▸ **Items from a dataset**
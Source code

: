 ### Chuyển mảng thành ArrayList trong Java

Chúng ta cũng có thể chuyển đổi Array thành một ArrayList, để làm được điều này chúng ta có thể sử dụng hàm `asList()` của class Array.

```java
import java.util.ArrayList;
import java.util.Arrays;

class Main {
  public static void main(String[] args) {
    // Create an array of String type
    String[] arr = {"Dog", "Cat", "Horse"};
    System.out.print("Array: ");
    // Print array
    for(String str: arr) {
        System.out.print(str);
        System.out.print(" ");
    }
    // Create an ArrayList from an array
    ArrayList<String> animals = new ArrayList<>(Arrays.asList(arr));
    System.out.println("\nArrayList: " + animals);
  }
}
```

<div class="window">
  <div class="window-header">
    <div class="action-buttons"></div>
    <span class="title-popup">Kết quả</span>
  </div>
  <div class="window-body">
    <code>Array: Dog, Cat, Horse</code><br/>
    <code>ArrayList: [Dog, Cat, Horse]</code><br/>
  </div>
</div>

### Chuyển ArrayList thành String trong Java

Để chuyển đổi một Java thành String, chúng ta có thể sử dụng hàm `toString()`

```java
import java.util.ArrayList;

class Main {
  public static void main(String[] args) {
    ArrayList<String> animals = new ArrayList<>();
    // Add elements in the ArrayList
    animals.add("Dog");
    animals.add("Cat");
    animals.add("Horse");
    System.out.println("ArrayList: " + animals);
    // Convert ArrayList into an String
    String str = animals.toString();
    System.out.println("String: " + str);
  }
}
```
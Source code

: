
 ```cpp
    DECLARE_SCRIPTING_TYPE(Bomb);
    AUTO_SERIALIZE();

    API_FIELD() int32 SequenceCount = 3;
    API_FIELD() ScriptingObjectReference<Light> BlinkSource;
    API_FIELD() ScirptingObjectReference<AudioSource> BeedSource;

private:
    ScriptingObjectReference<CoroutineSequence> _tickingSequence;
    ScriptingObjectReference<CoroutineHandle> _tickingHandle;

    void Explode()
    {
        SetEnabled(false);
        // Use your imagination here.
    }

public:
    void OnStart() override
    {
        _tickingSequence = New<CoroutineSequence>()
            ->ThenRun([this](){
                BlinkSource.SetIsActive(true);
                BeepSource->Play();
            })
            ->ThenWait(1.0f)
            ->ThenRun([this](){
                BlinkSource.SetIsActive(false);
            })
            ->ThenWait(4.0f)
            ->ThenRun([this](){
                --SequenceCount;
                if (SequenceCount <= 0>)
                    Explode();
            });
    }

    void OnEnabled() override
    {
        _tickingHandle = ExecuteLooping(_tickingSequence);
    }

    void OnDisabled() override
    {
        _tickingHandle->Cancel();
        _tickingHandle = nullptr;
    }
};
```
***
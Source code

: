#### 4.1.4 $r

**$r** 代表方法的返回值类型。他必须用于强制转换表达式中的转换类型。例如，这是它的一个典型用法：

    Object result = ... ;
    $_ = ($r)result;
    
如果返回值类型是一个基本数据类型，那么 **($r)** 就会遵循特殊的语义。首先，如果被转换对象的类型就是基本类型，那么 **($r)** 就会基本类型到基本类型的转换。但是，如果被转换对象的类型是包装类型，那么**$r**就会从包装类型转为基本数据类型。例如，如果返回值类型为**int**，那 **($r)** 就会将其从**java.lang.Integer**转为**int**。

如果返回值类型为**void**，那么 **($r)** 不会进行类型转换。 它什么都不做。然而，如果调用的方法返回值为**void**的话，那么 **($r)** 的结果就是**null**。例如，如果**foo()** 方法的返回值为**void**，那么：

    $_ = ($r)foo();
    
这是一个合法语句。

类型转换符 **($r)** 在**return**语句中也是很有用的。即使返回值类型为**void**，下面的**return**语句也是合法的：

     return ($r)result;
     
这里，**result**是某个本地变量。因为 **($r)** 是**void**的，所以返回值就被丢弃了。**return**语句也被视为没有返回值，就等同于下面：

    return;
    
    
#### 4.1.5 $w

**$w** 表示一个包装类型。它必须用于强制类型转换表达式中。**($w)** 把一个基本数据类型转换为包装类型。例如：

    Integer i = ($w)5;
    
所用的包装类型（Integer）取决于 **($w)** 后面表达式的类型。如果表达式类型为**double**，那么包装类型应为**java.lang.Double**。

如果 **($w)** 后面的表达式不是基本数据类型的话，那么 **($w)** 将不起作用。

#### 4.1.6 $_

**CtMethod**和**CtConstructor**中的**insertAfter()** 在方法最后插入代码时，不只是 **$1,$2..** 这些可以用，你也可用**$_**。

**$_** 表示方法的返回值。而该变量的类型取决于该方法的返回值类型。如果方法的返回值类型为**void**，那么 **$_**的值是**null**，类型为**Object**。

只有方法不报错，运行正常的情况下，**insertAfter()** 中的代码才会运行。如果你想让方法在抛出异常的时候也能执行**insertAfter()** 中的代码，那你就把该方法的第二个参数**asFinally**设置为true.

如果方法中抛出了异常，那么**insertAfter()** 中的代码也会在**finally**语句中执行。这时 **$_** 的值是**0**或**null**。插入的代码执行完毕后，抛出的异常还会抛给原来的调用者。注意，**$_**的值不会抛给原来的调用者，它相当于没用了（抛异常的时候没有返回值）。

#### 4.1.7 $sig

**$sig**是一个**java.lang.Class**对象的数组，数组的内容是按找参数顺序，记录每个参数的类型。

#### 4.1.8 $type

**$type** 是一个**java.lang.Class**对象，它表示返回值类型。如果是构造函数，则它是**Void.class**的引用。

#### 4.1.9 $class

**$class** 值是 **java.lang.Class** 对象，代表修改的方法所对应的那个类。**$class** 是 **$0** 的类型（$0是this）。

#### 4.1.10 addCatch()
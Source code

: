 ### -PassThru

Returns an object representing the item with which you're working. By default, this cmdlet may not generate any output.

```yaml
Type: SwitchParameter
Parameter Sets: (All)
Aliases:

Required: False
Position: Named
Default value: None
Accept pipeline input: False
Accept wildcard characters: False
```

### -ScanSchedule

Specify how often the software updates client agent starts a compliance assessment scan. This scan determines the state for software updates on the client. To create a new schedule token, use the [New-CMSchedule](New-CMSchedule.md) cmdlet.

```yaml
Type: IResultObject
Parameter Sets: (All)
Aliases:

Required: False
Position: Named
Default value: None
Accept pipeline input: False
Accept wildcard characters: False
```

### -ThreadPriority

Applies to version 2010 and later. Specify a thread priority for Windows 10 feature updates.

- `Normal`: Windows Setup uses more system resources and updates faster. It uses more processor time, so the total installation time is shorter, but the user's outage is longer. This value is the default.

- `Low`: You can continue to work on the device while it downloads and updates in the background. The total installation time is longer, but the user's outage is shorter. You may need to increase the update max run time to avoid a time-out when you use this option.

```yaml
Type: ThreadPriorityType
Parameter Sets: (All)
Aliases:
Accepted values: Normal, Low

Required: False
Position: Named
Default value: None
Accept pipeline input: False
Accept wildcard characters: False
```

▸ **ABOUT THIS EXERCISE**
"Arrays" is the string to look for; please copy every line of the records above where it appears.

▸ **RESULT**
import java.util.Arrays;
    ArrayList<String> animals = new ArrayList<>(Arrays.asList(arr));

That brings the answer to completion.